Submitted by Jen Jones on Mon, 12/07/2009 - 2:57pm
The rise of mega-bankruptcies in the last two years has literally changed the face of how our financial system works, incorporating new precedents for pre-arranged Chapter 11 filings and instituting new standards of government intervention. Now the results of these sweeping insolvencies are being translated into legislative activity.
For a number of weeks, lawmakers have been considering a new method by which to systematically dismantle struggling companies that if allowed to crumble under current laws, would pose a significant risk to the economy.
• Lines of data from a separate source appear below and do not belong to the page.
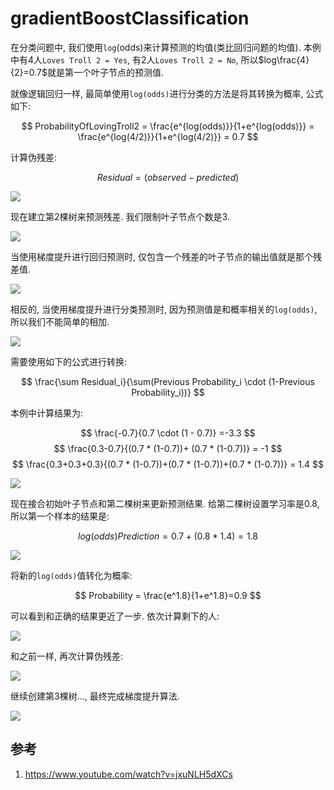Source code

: # gradientBoostClassification

在分类问题中, 我们使用`log`(odds)来计算预测的均值(类比回归问题的均值). 本例中有4人`Loves Troll 2 = Yes`, 有2人`Loves Troll 2 = No`, 所以$log\frac{4}{2}=0.7$就是第一个叶子节点的预测值.

就像逻辑回归一样, 最简单使用`log(odds)`进行分类的方法是将其转换为概率, 公式如下:

$$ ProbabilityOfLovingTroll2 = \frac{e^{log(odds)}}{1+e^{log(odds)}}  = \frac{e^{log(4/2)}}{1+e^{log(4/2)}} = 0.7 $$

计算伪残差:

$$ Residual = (observed - predicted) $$

![](../梯度提升_分类/2.gif)


现在建立第2棵树来预测残差. 我们限制叶子节点个数是3.


![](../梯度提升_分类/3.gif)


当使用梯度提升进行回归预测时, 仅包含一个残差的叶子节点的输出值就是那个残差值.


![](../梯度提升_分类/4.png)

相反的, 当使用梯度提升进行分类预测时, 因为预测值是和概率相关的`log(odds)`, 所以我们不能简单的相加.

![](../梯度提升_分类/5.png)

需要使用如下的公式进行转换:

$$ \frac{\sum Residual_i}{\sum(Previous Probability_i \cdot (1-Previous Probability_i))} $$

本例中计算结果为:

$$ \frac{-0.7}{0.7 \cdot (1 - 0.7)} =-3.3 $$
$$ \frac{0.3-0.7}{(0.7 * (1-0.7))+ (0.7 * (1-0.7))} = -1 $$
$$ \frac{0.3+0.3+0.3}{(0.7 * (1-0.7))+(0.7 * (1-0.7))+(0.7 * (1-0.7))} = 1.4 $$

![](../梯度提升_分类/6.png)


现在接合初始叶子节点和第二棵树来更新预测结果. 给第二棵树设置学习率是0.8, 所以第一个样本的结果是:

$$ log(odds)Prediction = 0.7+(0.8*1.4)= 1.8 $$

![](../梯度提升_分类/7.png)

将新的`log(odds)`值转化为概率:

$$ Probability = \frac{e^1.8}{1+e^1.8}=0.9 $$

可以看到和正确的结果更近了一步. 依次计算剩下的人:

![](../梯度提升_分类/8.png)


和之前一样, 再次计算伪残差:

![](../梯度提升_分类/9.png)

继续创建第3棵树..., 最终完成梯度提升算法.

![](../梯度提升_分类/10.gif)


## 参考
1. https://www.youtube.com/watch?v=jxuNLH5dXCs










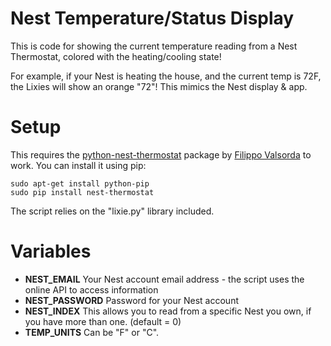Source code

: # Nest Temperature/Status Display

This is code for showing the current temperature reading from a Nest Thermostat, colored with the heating/cooling state!

For example, if your Nest is heating the house, and the current temp is 72F, the Lixies will show an orange "72"!
This mimics the Nest display & app.

# Setup

This requires the [python-nest-thermostat](https://github.com/FiloSottile/nest_thermostat) package by [Filippo Valsorda](https://github.com/FiloSottile) to work.
You can install it using pip:

    sudo apt-get install python-pip
    sudo pip install nest-thermostat
    
The script relies on the "lixie.py" library included.

# Variables

- **NEST_EMAIL** Your Nest account email address - the script uses the online API to access information
- **NEST_PASSWORD** Password for your Nest account
- **NEST_INDEX** This allows you to read from a specific Nest you own, if you have more than one. (default = 0)
- **TEMP_UNITS** Can be "F" or "C".
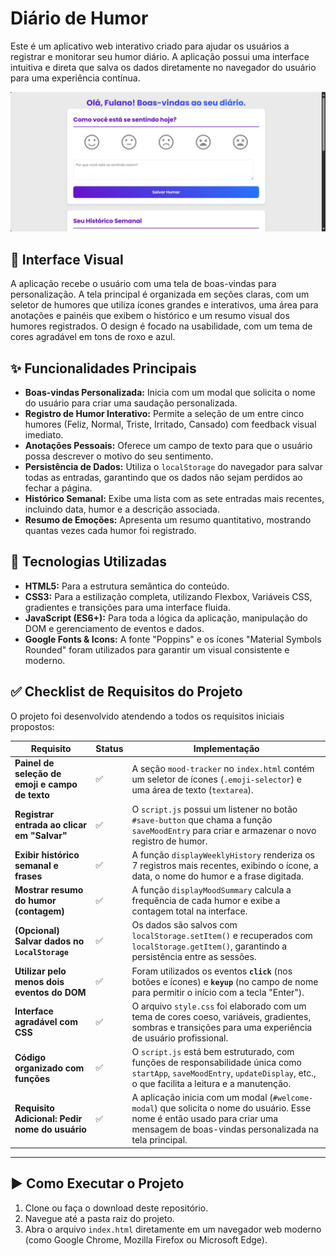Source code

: # Diário de Humor

Este é um aplicativo web interativo criado para ajudar os usuários a registrar e monitorar seu humor diário. A aplicação possui uma interface intuitiva e direta que salva os dados diretamente no navegador do usuário para uma experiência contínua.

![interface](./src/images/interface.png)

## 🎨 Interface Visual

A aplicação recebe o usuário com uma tela de boas-vindas para personalização. A tela principal é organizada em seções claras, com um seletor de humores que utiliza ícones grandes e interativos, uma área para anotações e painéis que exibem o histórico e um resumo visual dos humores registrados. O design é focado na usabilidade, com um tema de cores agradável em tons de roxo e azul.

## ✨ Funcionalidades Principais

* **Boas-vindas Personalizada:** Inicia com um modal que solicita o nome do usuário para criar uma saudação personalizada.
* **Registro de Humor Interativo:** Permite a seleção de um entre cinco humores (Feliz, Normal, Triste, Irritado, Cansado) com feedback visual imediato.
* **Anotações Pessoais:** Oferece um campo de texto para que o usuário possa descrever o motivo do seu sentimento.
* **Persistência de Dados:** Utiliza o `localStorage` do navegador para salvar todas as entradas, garantindo que os dados não sejam perdidos ao fechar a página.
* **Histórico Semanal:** Exibe uma lista com as sete entradas mais recentes, incluindo data, humor e a descrição associada.
* **Resumo de Emoções:** Apresenta um resumo quantitativo, mostrando quantas vezes cada humor foi registrado.

## 🚀 Tecnologias Utilizadas

* **HTML5:** Para a estrutura semântica do conteúdo.
* **CSS3:** Para a estilização completa, utilizando Flexbox, Variáveis CSS, gradientes e transições para uma interface fluida.
* **JavaScript (ES6+):** Para toda a lógica da aplicação, manipulação do DOM e gerenciamento de eventos e dados.
* **Google Fonts & Icons:** A fonte "Poppins" e os ícones "Material Symbols Rounded" foram utilizados para garantir um visual consistente e moderno.

## ✅ Checklist de Requisitos do Projeto

O projeto foi desenvolvido atendendo a todos os requisitos iniciais propostos:

| Requisito                                                    | Status      | Implementação                                                                                                                                                                   |
| ------------------------------------------------------------ | ----------- | ------------------------------------------------------------------------------------------------------------------------------------------------------------------------------- |
| **Painel de seleção de emoji e campo de texto** | ✅ | A seção `mood-tracker` no `index.html` contém um seletor de ícones (`.emoji-selector`) e uma área de texto (`textarea`).                                                           |
| **Registrar entrada ao clicar em "Salvar"** | ✅ | O `script.js` possui um listener no botão `#save-button` que chama a função `saveMoodEntry` para criar e armazenar o novo registro de humor.                                         |
| **Exibir histórico semanal e frases** | ✅ | A função `displayWeeklyHistory` renderiza os 7 registros mais recentes, exibindo o ícone, a data, o nome do humor e a frase digitada.                                               |
| **Mostrar resumo do humor (contagem)** | ✅ | A função `displayMoodSummary` calcula a frequência de cada humor e exibe a contagem total na interface.                                                                         |
| **(Opcional) Salvar dados no `LocalStorage`** | ✅ | Os dados são salvos com `localStorage.setItem()` e recuperados com `localStorage.getItem()`, garantindo a persistência entre as sessões.                                          |
| **Utilizar pelo menos dois eventos do DOM** | ✅ | Foram utilizados os eventos **`click`** (nos botões e ícones) e **`keyup`** (no campo de nome para permitir o início com a tecla "Enter").                                           |
| **Interface agradável com CSS** | ✅ | O arquivo `style.css` foi elaborado com um tema de cores coeso, variáveis, gradientes, sombras e transições para uma experiência de usuário profissional.                          |
| **Código organizado com funções** | ✅ | O `script.js` está bem estruturado, com funções de responsabilidade única como `startApp`, `saveMoodEntry`, `updateDisplay`, etc., o que facilita a leitura e a manutenção.         |
| **Requisito Adicional: Pedir nome do usuário** | ✅ | A aplicação inicia com um modal (`#welcome-modal`) que solicita o nome do usuário. Esse nome é então usado para criar uma mensagem de boas-vindas personalizada na tela principal. |

---

## ▶️ Como Executar o Projeto

1.  Clone ou faça o download deste repositório.
2.  Navegue até a pasta raiz do projeto.
3.  Abra o arquivo `index.html` diretamente em um navegador web moderno (como Google Chrome, Mozilla Firefox ou Microsoft Edge).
In other words, the debate is really about how the government deals with companies that are "too big to fail."
Naturally, there is debate among the parties but in general, the plan calls for creating a government standard for strategically dismantling large companies. At the heart of the floor disagreements is how creditors are treated under the new plan.
The current bankruptcy code follows an order for who should be paid when a company becomes insolvent. It starts with securitized debt (such as bonds issued to investors), then unsecured senior debt, subordinated debt, preferred stock and then common stock.
However, that order would change under the proposed rules, which grant seniority to the FDIC (Federal Deposit Insurance Corporation.) Basically, the new plan uses the resources of the government, not bankruptcy court, to decide who gets what. The new approach, called the "systemic resolution bill," would first pay funds to the FDIC to cover its expenses, next the government itself if any bailout funds were used, and then the traditional repayment priority would begin.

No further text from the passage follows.